Entretanto, o lado B helderiano comporta sólidos compromissos com o agronegócio (soja e dendê, em especial), mineração, madeireiros, empresas dos setores logístico e de cosméticos e, como não podia deixar de ser, com consultores, certificadores e investidores do mercado financeiro vinculados à economia verde. Por trás disso tudo, a implementação de diferentes iniciativas para garantir acesso aos territórios de povos indígenas e de comunidades tradicionais, além de áreas de conservação ambiental, à exploração empresarial nacional e transnacional. O mercado de carbono, com estímulo à assinatura de contratos de crédito de carbono por parte das comunidades, e a Lei de Terras, esta aprovada pela Assembleia Legislativa do Pará, servem de exemplo.

Enquanto isso, os crimes socioambientais continuam a solta no estado.

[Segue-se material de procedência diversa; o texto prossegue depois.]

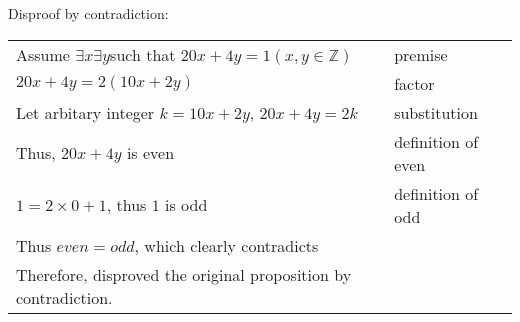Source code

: \documentclass[12pt]{exam}
\begin{document}
\begin{solution}
	Disproof by contradiction:\\
	\begin{tabular}{ll}
		Assume $\exists x \exists y$such that $20x + 4y=1(x,y \in \mathbb{Z})$ & premise            \\
		$20x+4y=2(10x+2y)$                                                     & factor             \\
		Let arbitary integer $k=10x+2y$, $20x+4y=2k$                           & substitution       \\
		Thus, $20x+4y$ is even                                                 & definition of even \\
		$1=2 \times 0 + 1$, thus $1$ is odd                                    & definition of odd  \\
		Thus $even = odd$, which clearly contradicts                                                \\
		Therefore, disproved the original proposition by contradiction.
	\end{tabular}
\end{solution}
\end{document}
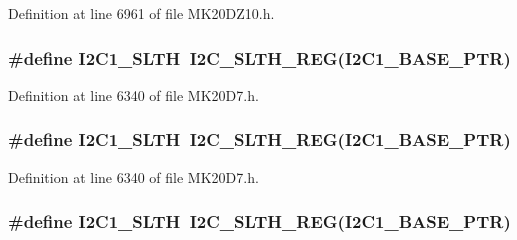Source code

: Definition at line 6961 of file M\+K20\+D\+Z10.\+h.

\subsubsection[{\texorpdfstring{I2\+C1\+\_\+\+S\+L\+TH}{I2C1_SLTH}}]{\setlength{\rightskip}{0pt plus 5cm}\#define I2\+C1\+\_\+\+S\+L\+TH~{\bf I2\+C\+\_\+\+S\+L\+T\+H\+\_\+\+R\+EG}({\bf I2\+C1\+\_\+\+B\+A\+S\+E\+\_\+\+P\+TR})}\hypertarget{group___i2_c___register___accessor___macros_ga636aa70cc9b9d94328cecb67e0005e7b}{}\label{group___i2_c___register___accessor___macros_ga636aa70cc9b9d94328cecb67e0005e7b}


Definition at line 6340 of file M\+K20\+D7.\+h.

\subsubsection[{\texorpdfstring{I2\+C1\+\_\+\+S\+L\+TH}{I2C1_SLTH}}]{\setlength{\rightskip}{0pt plus 5cm}\#define I2\+C1\+\_\+\+S\+L\+TH~{\bf I2\+C\+\_\+\+S\+L\+T\+H\+\_\+\+R\+EG}({\bf I2\+C1\+\_\+\+B\+A\+S\+E\+\_\+\+P\+TR})}\hypertarget{group___i2_c___register___accessor___macros_ga636aa70cc9b9d94328cecb67e0005e7b}{}\label{group___i2_c___register___accessor___macros_ga636aa70cc9b9d94328cecb67e0005e7b}


Definition at line 6340 of file M\+K20\+D7.\+h.

\subsubsection[{\texorpdfstring{I2\+C1\+\_\+\+S\+L\+TH}{I2C1_SLTH}}]{\setlength{\rightskip}{0pt plus 5cm}\#define I2\+C1\+\_\+\+S\+L\+TH~{\bf I2\+C\+\_\+\+S\+L\+T\+H\+\_\+\+R\+EG}({\bf I2\+C1\+\_\+\+B\+A\+S\+E\+\_\+\+P\+TR})}\hypertarget{group___i2_c___register___accessor___macros_ga636aa70cc9b9d94328cecb67e0005e7b}{}\label{group___i2_c___register___accessor___macros_ga636aa70cc9b9d94328cecb67e0005e7b}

É o que ocorre no município de Barcarena, cujo Distrito industrial até hoje não possui sequer licença ambiental. Também podemos incluir as ações das mineradoras Hidro e Imerys em territórios quilombolas (no município de Moju, por exemplo) e do povo Tembé (Tomé-Açu); o apoio irrestrito à construção da Ferrogrão - que promoverá destruição em larga escala nos territórios do povo Munduruku (Oeste do Pará), a instalação de portos que atingirão diversas comunidades ribeirinhas - Maicá, em Santarém, e no Baixo Tocantins.


Outro passo importante na recauchutagem da imagem familiar foi o estabelecimento do "acordo de paz" com os Maiorana, representantes locais das organizações Globo. Evidentemente, tal acordo passou pela retomada da veiculação de propaganda oficial nos veículos de comunicação de propriedade daquela família, entre outras medidas. O fato é que os "radicais" da família perderam poder interno e Helder passou a contar com a "simpatia" do grupo empresarial.


A tendência predominante é que Helder Barbalho eleja a maior parte dos(as) prefeitos(as) e dos(as) vereadores(as) paraenses em outubro próximo, com a direita/extrema-direita dentro e fora desse arco de alianças conquistando fatia importante dos governos locais. Já os setores progressistas e de esquerda devem manter-se como coadjuvantes nesse processo. Nada indica o contrário até este momento.


A perda das eleições em Belém por parte da esquerda é uma possibilidade real. Eder Mauro, o pré-candidato de extrema-direita, tem chances de obter uma votação relevante. Contudo, quando Helder colocar as máquinas governamental e partidária para funcionar as chances do delegado miliciano devem reduzir-se consideravelmente. Talvez, para Eder Mauro, as próximas eleições sejam apenas um teste em vista do seu objetivo principal: eleger-se senador em 2026.

Uma das formas de enfrentar esse processo avassalador passaria pelo estabelecimento de alianças estratégicas dos movimentos sociais em torno de candidaturas de esquerda nos diferentes municípios. Creio ser um  erro deixar tarefa tão importante nas mãos exclusivas das direções partidárias e às suas lógicas internas de disputas, porque precisamos de pessoas comprometidas com as lutas populares e suas pautas. Para nós, pouco adianta que sejam eleitas figuras que, mesmo sendo de partidos de esquerda ou do campo progressista, estejam mais próximas de uma agenda liberal - a consolidação do mercado de carbono, por exemplo. É importante que as eleições sejam mais um passo na construção de um campo contrahegemônico. É disso que precisamos.